Hungarian teachers' union urges parents to keep kids at home amid COVID surge

FILE PHOTO: A healthcare worker works at a COVID-19 testing site as the spread of the coronavirus disease (COVID-19) continues in Budapest, Hungary, October 27, 2020. REUTERS/Bernadett Szabo

A Hungarian teachers' union has asked parents not to send their children to school and kindergarten to protect teachers and parents from the coronavirus pandemic, clashing with the government which has vowed to keep schools open.

Hungary now has one of the highest rates of COVID-19 hospitalisations per 100,000 people in Europe, according to the European Centre for Disease Protection and Control.

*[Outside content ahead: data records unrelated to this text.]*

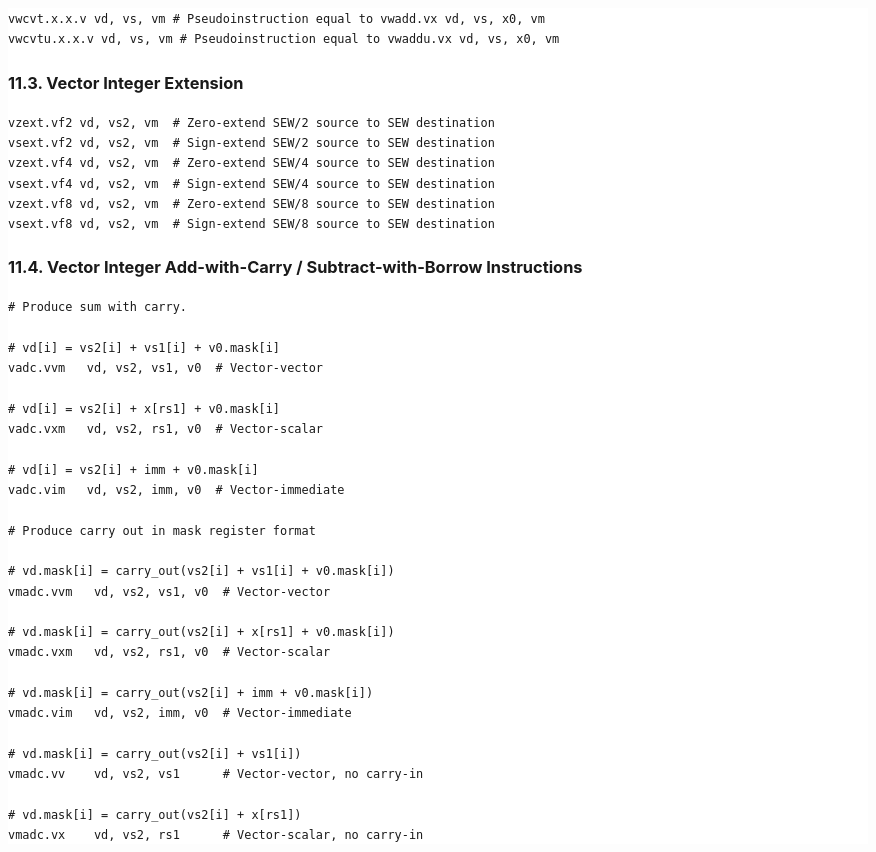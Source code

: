     vwcvt.x.x.v vd, vs, vm # Pseudoinstruction equal to vwadd.vx vd, vs, x0, vm
    vwcvtu.x.x.v vd, vs, vm # Pseudoinstruction equal to vwaddu.vx vd, vs, x0, vm

### 11.3. Vector Integer Extension

    vzext.vf2 vd, vs2, vm  # Zero-extend SEW/2 source to SEW destination
    vsext.vf2 vd, vs2, vm  # Sign-extend SEW/2 source to SEW destination
    vzext.vf4 vd, vs2, vm  # Zero-extend SEW/4 source to SEW destination
    vsext.vf4 vd, vs2, vm  # Sign-extend SEW/4 source to SEW destination
    vzext.vf8 vd, vs2, vm  # Zero-extend SEW/8 source to SEW destination
    vsext.vf8 vd, vs2, vm  # Sign-extend SEW/8 source to SEW destination

### 11.4. Vector Integer Add-with-Carry / Subtract-with-Borrow Instructions


    # Produce sum with carry.

    # vd[i] = vs2[i] + vs1[i] + v0.mask[i]
    vadc.vvm   vd, vs2, vs1, v0  # Vector-vector

    # vd[i] = vs2[i] + x[rs1] + v0.mask[i]
    vadc.vxm   vd, vs2, rs1, v0  # Vector-scalar

    # vd[i] = vs2[i] + imm + v0.mask[i]
    vadc.vim   vd, vs2, imm, v0  # Vector-immediate

    # Produce carry out in mask register format

    # vd.mask[i] = carry_out(vs2[i] + vs1[i] + v0.mask[i])
    vmadc.vvm   vd, vs2, vs1, v0  # Vector-vector

    # vd.mask[i] = carry_out(vs2[i] + x[rs1] + v0.mask[i])
    vmadc.vxm   vd, vs2, rs1, v0  # Vector-scalar

    # vd.mask[i] = carry_out(vs2[i] + imm + v0.mask[i])
    vmadc.vim   vd, vs2, imm, v0  # Vector-immediate

    # vd.mask[i] = carry_out(vs2[i] + vs1[i])
    vmadc.vv    vd, vs2, vs1      # Vector-vector, no carry-in

    # vd.mask[i] = carry_out(vs2[i] + x[rs1])
    vmadc.vx    vd, vs2, rs1      # Vector-scalar, no carry-in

Prime Minister Viktor Orban's nationalist government, anxious to minimise further harm to the recession-hit economy, has refrained from reimposing a strict nationwide lockdown, though it has introduced a night-time curfew and shut entertainment venues.

"Do not send your child to nursery or school," the PDSZ teachers' union said in a statement released on Sunday, adding it had received scores of letters from worried parents who see social distancing, testing and contact research as inadequate.

"Workers and parents need to prevent harm in education," the PDSZ said. "Until the government commits in actions, not only words, to defend life and health, parents must act. 'It is too early to switch to digital teaching' is an inadequate answer."

Not all families can arrange daytime care for children while maintaining jobs but those who can should do so, the PDSZ said.

"This is an extra burden for all but mass infections will be an even bigger burden for families," the PDSZ said.

The government did not respond immediately to a request for comment.

As well as schools, all shops and restaurants in Hungary remain open. Soccer games will also continue to be played before thousands of spectators, even though daily new infections are in the thousands and deaths have topped 100 per day.

The health care system is rapidly choking up as COVID patients flood hospital capacity, forcing rescheduled hospital operations and sending medical professionals to hot spots.